> [TASK DETAILS]
A single count is required: the lines of the data below in which the word "prediction" occurs.

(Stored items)
+---+

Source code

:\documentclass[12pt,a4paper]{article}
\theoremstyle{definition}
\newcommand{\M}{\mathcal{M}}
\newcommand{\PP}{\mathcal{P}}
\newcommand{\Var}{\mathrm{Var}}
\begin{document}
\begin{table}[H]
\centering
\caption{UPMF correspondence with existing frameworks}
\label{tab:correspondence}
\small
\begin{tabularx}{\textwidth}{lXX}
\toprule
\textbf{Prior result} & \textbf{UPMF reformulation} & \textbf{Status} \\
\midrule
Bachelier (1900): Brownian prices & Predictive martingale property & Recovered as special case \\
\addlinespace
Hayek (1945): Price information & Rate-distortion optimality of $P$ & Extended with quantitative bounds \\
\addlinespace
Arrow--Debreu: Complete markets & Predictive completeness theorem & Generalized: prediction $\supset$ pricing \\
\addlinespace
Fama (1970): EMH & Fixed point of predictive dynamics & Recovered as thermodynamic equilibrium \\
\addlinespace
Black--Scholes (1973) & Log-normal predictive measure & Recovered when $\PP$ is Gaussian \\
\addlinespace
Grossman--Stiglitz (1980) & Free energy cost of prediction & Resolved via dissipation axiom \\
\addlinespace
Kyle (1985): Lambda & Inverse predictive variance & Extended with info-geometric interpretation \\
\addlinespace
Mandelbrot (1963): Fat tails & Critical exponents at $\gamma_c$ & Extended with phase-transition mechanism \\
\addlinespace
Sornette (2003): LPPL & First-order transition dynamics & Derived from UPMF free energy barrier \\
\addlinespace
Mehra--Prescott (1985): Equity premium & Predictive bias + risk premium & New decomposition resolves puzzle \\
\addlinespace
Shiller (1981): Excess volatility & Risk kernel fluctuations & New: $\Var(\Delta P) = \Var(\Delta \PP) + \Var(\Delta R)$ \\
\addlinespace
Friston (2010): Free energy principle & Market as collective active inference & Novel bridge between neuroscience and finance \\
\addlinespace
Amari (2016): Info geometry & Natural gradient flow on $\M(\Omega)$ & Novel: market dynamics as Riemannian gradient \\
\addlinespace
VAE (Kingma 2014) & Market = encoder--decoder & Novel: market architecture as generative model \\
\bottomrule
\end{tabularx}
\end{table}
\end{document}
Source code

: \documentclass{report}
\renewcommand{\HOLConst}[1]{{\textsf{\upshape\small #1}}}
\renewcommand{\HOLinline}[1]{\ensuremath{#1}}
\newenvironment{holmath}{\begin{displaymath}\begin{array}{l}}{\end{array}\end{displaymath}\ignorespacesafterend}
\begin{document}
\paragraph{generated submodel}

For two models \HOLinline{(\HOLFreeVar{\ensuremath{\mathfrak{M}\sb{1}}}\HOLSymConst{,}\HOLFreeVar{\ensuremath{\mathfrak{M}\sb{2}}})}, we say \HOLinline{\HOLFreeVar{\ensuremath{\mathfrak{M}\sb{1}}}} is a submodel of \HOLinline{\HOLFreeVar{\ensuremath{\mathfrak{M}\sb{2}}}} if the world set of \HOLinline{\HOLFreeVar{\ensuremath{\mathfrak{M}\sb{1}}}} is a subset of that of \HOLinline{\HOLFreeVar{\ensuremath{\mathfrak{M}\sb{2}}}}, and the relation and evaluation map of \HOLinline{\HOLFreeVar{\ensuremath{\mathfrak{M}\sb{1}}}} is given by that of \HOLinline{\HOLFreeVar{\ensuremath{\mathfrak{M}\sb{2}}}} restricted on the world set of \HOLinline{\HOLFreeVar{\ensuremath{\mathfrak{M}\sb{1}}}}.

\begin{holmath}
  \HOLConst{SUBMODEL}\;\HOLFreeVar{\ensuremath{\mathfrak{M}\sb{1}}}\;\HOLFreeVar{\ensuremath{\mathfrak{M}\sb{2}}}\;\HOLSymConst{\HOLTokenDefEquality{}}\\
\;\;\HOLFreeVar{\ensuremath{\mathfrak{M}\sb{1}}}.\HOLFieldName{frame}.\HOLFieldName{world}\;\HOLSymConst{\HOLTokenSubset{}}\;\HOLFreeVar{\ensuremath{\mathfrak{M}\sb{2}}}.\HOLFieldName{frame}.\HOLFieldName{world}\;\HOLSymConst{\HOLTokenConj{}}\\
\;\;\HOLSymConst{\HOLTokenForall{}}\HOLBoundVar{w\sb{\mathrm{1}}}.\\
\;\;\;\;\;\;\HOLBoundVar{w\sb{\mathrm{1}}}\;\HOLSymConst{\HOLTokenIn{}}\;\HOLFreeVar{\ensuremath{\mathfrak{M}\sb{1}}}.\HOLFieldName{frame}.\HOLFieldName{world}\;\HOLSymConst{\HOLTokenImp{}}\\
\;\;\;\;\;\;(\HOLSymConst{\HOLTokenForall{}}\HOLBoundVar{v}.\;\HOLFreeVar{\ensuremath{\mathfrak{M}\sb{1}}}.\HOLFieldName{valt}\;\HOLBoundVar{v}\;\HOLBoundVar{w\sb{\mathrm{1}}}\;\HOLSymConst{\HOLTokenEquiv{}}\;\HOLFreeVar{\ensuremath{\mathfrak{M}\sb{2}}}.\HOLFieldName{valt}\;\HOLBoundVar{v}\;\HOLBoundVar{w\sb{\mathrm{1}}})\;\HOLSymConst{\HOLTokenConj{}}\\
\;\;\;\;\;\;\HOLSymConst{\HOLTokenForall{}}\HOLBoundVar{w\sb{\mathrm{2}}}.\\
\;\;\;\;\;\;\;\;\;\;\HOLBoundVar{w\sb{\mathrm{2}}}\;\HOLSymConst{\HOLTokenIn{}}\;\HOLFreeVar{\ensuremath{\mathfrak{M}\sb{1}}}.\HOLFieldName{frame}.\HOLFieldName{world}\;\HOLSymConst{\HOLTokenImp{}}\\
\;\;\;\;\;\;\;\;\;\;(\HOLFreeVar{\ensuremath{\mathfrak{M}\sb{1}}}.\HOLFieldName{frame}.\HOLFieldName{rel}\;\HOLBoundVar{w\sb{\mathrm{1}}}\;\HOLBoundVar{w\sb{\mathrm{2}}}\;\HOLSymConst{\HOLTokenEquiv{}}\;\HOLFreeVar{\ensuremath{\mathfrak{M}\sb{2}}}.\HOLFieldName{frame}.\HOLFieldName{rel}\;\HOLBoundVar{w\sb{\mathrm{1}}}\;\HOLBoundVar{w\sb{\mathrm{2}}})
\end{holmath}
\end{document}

+---+

> [TASK RESULT]
2